With chest mobilization and improved respiratory muscle strength the Tidal Volume is increased. The occasional patient requires an I:E Ratio as much as 1:2.2. As to possible long term benefits of chronic breathing pattern alteration, the subject is controversial. So-called "Breathing Exercises," a general and poorly defined term in the authors opinion, have been criticized as unworthy, and particularly so in the European pulmonary community. As breathing pattern alteration would fall under the general term of Breathing Exercises, I believe this criticism is not entirely correct.
My observations suggest that COPD patients in more advanced stages of their disease breathe chronically in response to the Rescue Breathing Pattern, and, that they can be taught to breathe in a manner that chronically corrects the problem of functional overinflation. Much more speculative is my suspicion that chest wall mobilization techniques, dating to the 1930's but presently mostly ignored, may shift the Pressure / Volume curve to a slightly less restrictive pattern.
Of interest, a similar respiratory visual biofeedback system has been developed by Esteve (7) and Blanc-Grass (8) and colleagues. These authors select the target breathing pattern from a series of breaths, the so-called "respiratory personality" which they define as "the deepest and longest breath." This author, with his roots in clinical medicine and pulmonary mechanics, and believing in the reality of the chronic Rescue Breathing Pattern, questions the validity of selecting the target breathing pattern in this manner.

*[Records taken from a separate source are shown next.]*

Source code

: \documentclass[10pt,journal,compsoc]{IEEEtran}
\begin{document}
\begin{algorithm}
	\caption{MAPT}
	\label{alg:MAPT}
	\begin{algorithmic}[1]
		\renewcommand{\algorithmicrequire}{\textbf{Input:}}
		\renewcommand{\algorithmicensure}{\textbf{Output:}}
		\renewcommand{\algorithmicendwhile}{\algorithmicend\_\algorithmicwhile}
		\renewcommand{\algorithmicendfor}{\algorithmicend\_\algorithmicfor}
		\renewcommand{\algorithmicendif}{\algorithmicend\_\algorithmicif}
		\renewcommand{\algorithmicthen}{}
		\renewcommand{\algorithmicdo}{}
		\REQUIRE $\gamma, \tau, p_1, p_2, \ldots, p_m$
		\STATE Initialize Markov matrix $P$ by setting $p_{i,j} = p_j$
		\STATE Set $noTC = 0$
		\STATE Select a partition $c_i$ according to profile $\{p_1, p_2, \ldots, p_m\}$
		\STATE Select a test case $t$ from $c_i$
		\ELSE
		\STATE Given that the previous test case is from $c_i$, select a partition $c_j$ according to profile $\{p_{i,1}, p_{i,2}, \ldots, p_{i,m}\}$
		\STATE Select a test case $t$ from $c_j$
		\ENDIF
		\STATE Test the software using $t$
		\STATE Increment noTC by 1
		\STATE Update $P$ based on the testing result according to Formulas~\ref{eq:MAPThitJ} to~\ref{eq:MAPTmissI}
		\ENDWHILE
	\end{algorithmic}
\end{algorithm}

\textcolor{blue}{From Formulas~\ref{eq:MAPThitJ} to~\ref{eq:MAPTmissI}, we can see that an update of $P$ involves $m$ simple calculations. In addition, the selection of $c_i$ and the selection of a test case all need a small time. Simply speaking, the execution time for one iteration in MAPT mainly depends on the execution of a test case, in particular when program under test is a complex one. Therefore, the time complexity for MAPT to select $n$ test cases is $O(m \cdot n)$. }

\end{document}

A limited but fully functional copy of this visual biofeedback program has been developed in the National Instruments LabVIEW programming environment. It is available for downloading and unrestricted private use at http://www.sierrabiotech.com
It is my hope that clinicians and biofeedback practitioners will use this program better than I have, that pulmonary mechanics researchers define optimal breathing patterns and the underlying mechanisms, and that behavioral scientists tell me why this program appears to work so well.
REFERENCES:
1.) Control of breathing in patients with chronic obstructive lung disease. J. Sorli, A. Grassino, G. Lorange, and J. Milic-Emile; Clinical Science and Molecular Medicine (1978), 54, 295-304.
2.) A Physiologic Evaluation of the Effects of Diaphragmatic Breathing Training in Patients with Chronic Pulmonary Emphysema. William F. Miller; American Journal of Medicine (1954), 17, 471-477.
3.) Physical Therapy Measures in the Treatment of Chronic Bronchopulmonary Disorders: Methods for Breathing Training. William F. Miller; American Journal of Medicine, (1958), 24, 929-940.
4.) Editorial: Overinflation. Macklem, Peter T.; American Review of Respiratory Disease, (1984), 129, 3-7
5.) A visual biofeedback method to define and teach breathing patterns. D. Hillsman; Biological Psychology (1996), 43, No.3, 261.
6.) Clinical experience with a visual biofeedback method in COPD rehabilitation. D. Hillsman; Biological Psychology (1996), 43, No.3, 243-244.
7.) A New Device for Pulmonary Rehabilitation Based on Visual Biofeedback: Principle and Methods. F. Esteve, N. Blanc-Gras, P. Baconnier, G. Benchetrit; Innovation and Technology in Biology and Medicine, (1994), 15, No.1, 10-19.
8. A New Device for Pulmonary Rehabilitation Based on Visual Biofeedback: -2- Computer
Program. N. Blanc-Gras, F. Esteve, P. Baconnier, G. Benchetrit; Innovation and Technology in
Biology and Medicine, (1994), 15, No.1, 20-32.